Era o ano de 1982, quando comprei meu primeiro automóvel, um fusca cinza ano 66 com um “potente” motor de 1200cc, bateria 12V, originalmente era 6V, mas já estava alterado, fato comum naqueles tempos. Comprei de um amigo de infância que soubera estar vendendo por um preço que alcançava o meu bolso. Feita as tratativas combinamos de ir pegá-lo num sábado primaveril. Lá fui eu de buzão de Capoeiras onde na época eu morava para Forquilhinhas pegar aquele carrão que viveria muitas histórias junto dele.
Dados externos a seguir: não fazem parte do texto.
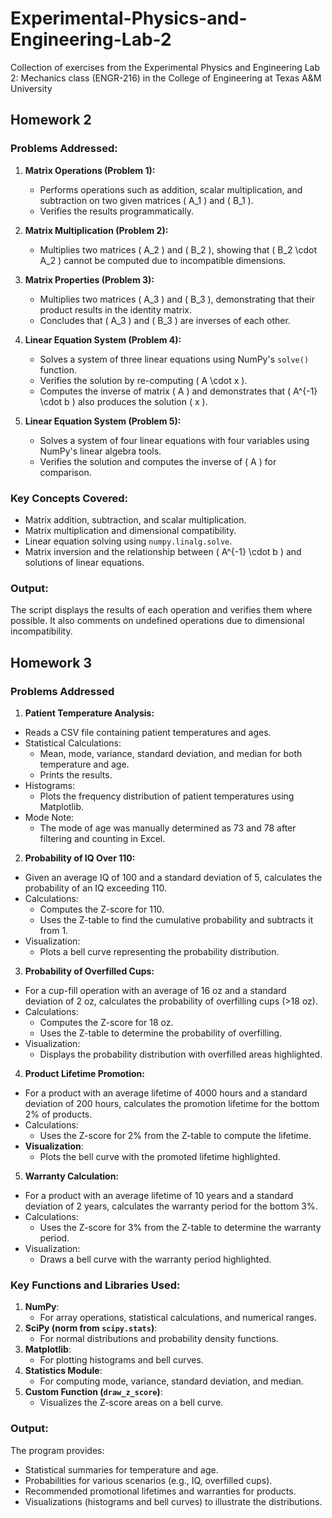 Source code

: # Experimental-Physics-and-Engineering-Lab-2
Collection of exercises from the Experimental Physics and Engineering Lab 2: Mechanics class (ENGR-216) in the College of Engineering at Texas A&amp;M University

## Homework 2
### Problems Addressed:
1. **Matrix Operations (Problem 1):**
   - Performs operations such as addition, scalar multiplication, and subtraction on two given matrices \( A_1 \) and \( B_1 \).
   - Verifies the results programmatically.

2. **Matrix Multiplication (Problem 2):**
   - Multiplies two matrices \( A_2 \) and \( B_2 \), showing that \( B_2 \cdot A_2 \) cannot be computed due to incompatible dimensions.

3. **Matrix Properties (Problem 3):**
   - Multiplies two matrices \( A_3 \) and \( B_3 \), demonstrating that their product results in the identity matrix.
   - Concludes that \( A_3 \) and \( B_3 \) are inverses of each other.

4. **Linear Equation System (Problem 4):**
   - Solves a system of three linear equations using NumPy's `solve()` function.
   - Verifies the solution by re-computing \( A \cdot x \).
   - Computes the inverse of matrix \( A \) and demonstrates that \( A^{-1} \cdot b \) also produces the solution \( x \).

5. **Linear Equation System (Problem 5):**
   - Solves a system of four linear equations with four variables using NumPy's linear algebra tools.
   - Verifies the solution and computes the inverse of \( A \) for comparison.

### Key Concepts Covered:
- Matrix addition, subtraction, and scalar multiplication.
- Matrix multiplication and dimensional compatibility.
- Linear equation solving using `numpy.linalg.solve`.
- Matrix inversion and the relationship between \( A^{-1} \cdot b \) and solutions of linear equations.

### Output:
The script displays the results of each operation and verifies them where possible. It also comments on undefined operations due to dimensional incompatibility.

## Homework 3
### Problems Addressed
1. **Patient Temperature Analysis:**
- Reads a CSV file containing patient temperatures and ages.
- Statistical Calculations:
  - Mean, mode, variance, standard deviation, and median for both temperature and age.
  - Prints the results.
- Histograms:
  - Plots the frequency distribution of patient temperatures using Matplotlib.
- Mode Note:
  - The mode of age was manually determined as 73 and 78 after filtering and counting in Excel.

2. **Probability of IQ Over 110:**
  - Given an average IQ of 100 and a standard deviation of 5, calculates the probability of an IQ exceeding 110.
- Calculations:
  - Computes the Z-score for 110.
  - Uses the Z-table to find the cumulative probability and subtracts it from 1.
- Visualization:
  - Plots a bell curve representing the probability distribution.

3. **Probability of Overfilled Cups:**
  - For a cup-fill operation with an average of 16 oz and a standard deviation of 2 oz, calculates the probability of overfilling cups (>18 oz).
- Calculations:
  - Computes the Z-score for 18 oz.
  - Uses the Z-table to determine the probability of overfilling.
- Visualization:
  - Displays the probability distribution with overfilled areas highlighted.

4. **Product Lifetime Promotion:**
  - For a product with an average lifetime of 4000 hours and a standard deviation of 200 hours, calculates the promotion lifetime for the bottom 2% of products.
- Calculations:
  - Uses the Z-score for 2% from the Z-table to compute the lifetime.
- **Visualization**:
  - Plots the bell curve with the promoted lifetime highlighted.

5. **Warranty Calculation:**
  - For a product with an average lifetime of 10 years and a standard deviation of 2 years, calculates the warranty period for the bottom 3%.
- Calculations:
  - Uses the Z-score for 3% from the Z-table to determine the warranty period.
- Visualization:
  - Draws a bell curve with the warranty period highlighted.

### Key Functions and Libraries Used:
1. **NumPy**:
   - For array operations, statistical calculations, and numerical ranges.
2. **SciPy (norm from `scipy.stats`)**:
   - For normal distributions and probability density functions.
3. **Matplotlib**:
   - For plotting histograms and bell curves.
4. **Statistics Module**:
   - For computing mode, variance, standard deviation, and median.
5. **Custom Function (`draw_z_score`)**:
   - Visualizes the Z-score areas on a bell curve.

### **Output:**
The program provides:
- Statistical summaries for temperature and age.
- Probabilities for various scenarios (e.g., IQ, overfilled cups).
- Recommended promotional lifetimes and warranties for products.
- Visualizations (histograms and bell curves) to illustrate the distributions.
Todo eufórico ao vê-lo tão perto de mim, paguei meu amigo, assinamos os documentos, embarquei no potente em direção a minha casa, porém um detalhe muito importante, não sabia dirigir, somente algumas noções. Na época o trevo de Forquilhinhas era bem diferente, tínhamos que atravessar a BR 101 e seguir adiante. Bateu um nervosismo, pois não conhecia direito todo o carro, suas manhas, afinal qualquer carro velho tem suas manhas que só o dono conhece. Se bem que não era tão velho assim, apenas 16 anos de uso. Enfim engatei uma primeira e fui, fui, fui até chegar em Campinas, próximo a Cassol onde ouvi uns roncos estranhos e carros buzinando atrás de mim, até que um senhor com um corcelzinho, aquele modelinho Ford corcel I me ultrapassou sinalizando com a mão de que deveria passar a marcha. Naquele instante percebi o meu equívoco e despreparo para conduzir o possante, mas não desanimei e fui até a minha casa. A vizinhança parou para ver euzinho ao volante do meu fusca 66 tentando ultrapassar a abertura improvisada que fizera no muro da minha residência. Depois de tantas manobras consegui colocar dentro do cercado e lá fiquei babando o carrinho.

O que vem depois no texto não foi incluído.